ONEHUB_DB_ENDOINT=postgres://postgres:docker@postgres:5432/onehubdb

PGADMIN_LISTEN_PORT=5480
PGADMIN_DEFAULT_EMAIL=admin@onehub.com
PGADMIN_DEFAULT_PASSWORD=password

Now you can simply visit the pgAdmin web console on your browser. Use the email and password specified in the .env file and off you go! To connect to the Postgres instance running in the Docker environment, simply create a connection to postgres (NOTE: container local DNS names within the Docker environment are the service names themselves).

On the left-side Object Explorer panel, (right) click on Servers >> Register >> Server... and give a name to your server ("postgres").

In the Connection tab, use the hostname "postgres" and set the names of the database, username, and password as set in the .env file for the POSTGRES_DB, POSTGRES_USER, and POSTGRES_PASSWORD variables respectively.

Click Save, and off you go!

Introducing Object Relational Mappers (ORMs)

Before we start updating our service code to access the database, you may be wondering why the gRPC service itself is not packaged in our docker-compose.yml file. Without this, we would still have to start our service from the command line (or a debugger). This will be detailed in a future post.

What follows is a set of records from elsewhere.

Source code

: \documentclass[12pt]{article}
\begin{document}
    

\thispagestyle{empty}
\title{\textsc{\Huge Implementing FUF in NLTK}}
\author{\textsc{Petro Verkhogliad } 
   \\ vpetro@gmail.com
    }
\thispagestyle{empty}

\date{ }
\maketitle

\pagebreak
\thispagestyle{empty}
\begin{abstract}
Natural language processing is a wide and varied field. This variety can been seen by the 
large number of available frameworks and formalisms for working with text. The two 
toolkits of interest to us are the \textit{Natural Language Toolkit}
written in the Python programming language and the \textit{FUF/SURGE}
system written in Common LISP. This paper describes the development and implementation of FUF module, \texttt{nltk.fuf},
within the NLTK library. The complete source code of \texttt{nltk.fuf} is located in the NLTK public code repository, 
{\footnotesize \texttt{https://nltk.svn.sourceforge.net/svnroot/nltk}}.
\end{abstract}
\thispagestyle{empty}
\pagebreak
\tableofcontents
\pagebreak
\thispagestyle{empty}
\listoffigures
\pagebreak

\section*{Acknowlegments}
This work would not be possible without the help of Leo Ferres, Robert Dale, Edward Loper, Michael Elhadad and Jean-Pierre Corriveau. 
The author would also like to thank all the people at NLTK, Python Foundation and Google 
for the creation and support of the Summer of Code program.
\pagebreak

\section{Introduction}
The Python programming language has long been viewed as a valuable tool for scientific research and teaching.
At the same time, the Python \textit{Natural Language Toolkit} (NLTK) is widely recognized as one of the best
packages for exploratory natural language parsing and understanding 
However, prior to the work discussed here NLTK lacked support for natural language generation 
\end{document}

In a typical database, initialization (after the user and DB setup) would entail creating and running SQL scripts to create tables, checking for new versions, and so on. One example of a table creation statement (that can be executed via psql or pgadmin) is:

CREATE TABLE topics (
  id          STRING NOT NULL PRIMARY KEY,
  created_at  DATETIME DEFAULT CURRENT_TIMESTAMP,
  updated_at  DATETIME DEFAULT CURRENT_TIMESTAMP,
  name        STRING NOT NULL,
  users       TEXT[],
);

Similarly, an insertion would also have been manual construction of SQL statements, e.g.:

INSERT INTO topics
        ( id, name )
        VALUES ( "1", "Taylor Swift" );

... followed by a verification of the saved results:

select * from topics ;

This can get pretty tedious (and error-prone with vulnerability to SQL injection attacks). SQL expertise is highly valuable but seldom feasible - especially being fluent with the different standards, different vendors, etc. Even though Postgres does a great job in being as standards-compliant as possible - for developers - some ease of use with databases is highly desirable.

Here ORM libraries are indispensable, especially for developers not dealing with SQL on a regular basis (e.g., yours truly). ORM (Object Relational Mappers) provide an object-like interface to a relational database. This simplifies access to data in our tables (i.e., rows) as application-level classes (Data Access Objects). Table creations and migrations can also be managed by ORM libraries. Behind the scenes, ORM libraries are generating and executing SQL queries on the underlying databases they accessing.

There are downsides to using an ORM:

ORMs still incur a learning cost for developers during adoption. Interface design choices can play a role in impacting developer productivity.
ORMs can be thought of as a schema compiler. The underlying SQL generated by them may not be straightforward or efficient. This results in ORM access to a database being slower than raw SQL, especially for complex queries. However, for complex queries or complex data pattern accesses, other scalability techniques may need to be applied (e.g., sharding, denormalization, etc.).
The queries generated by ORMs may not be clear or straightforward, resulting in increased debugging times on slow or complex queries.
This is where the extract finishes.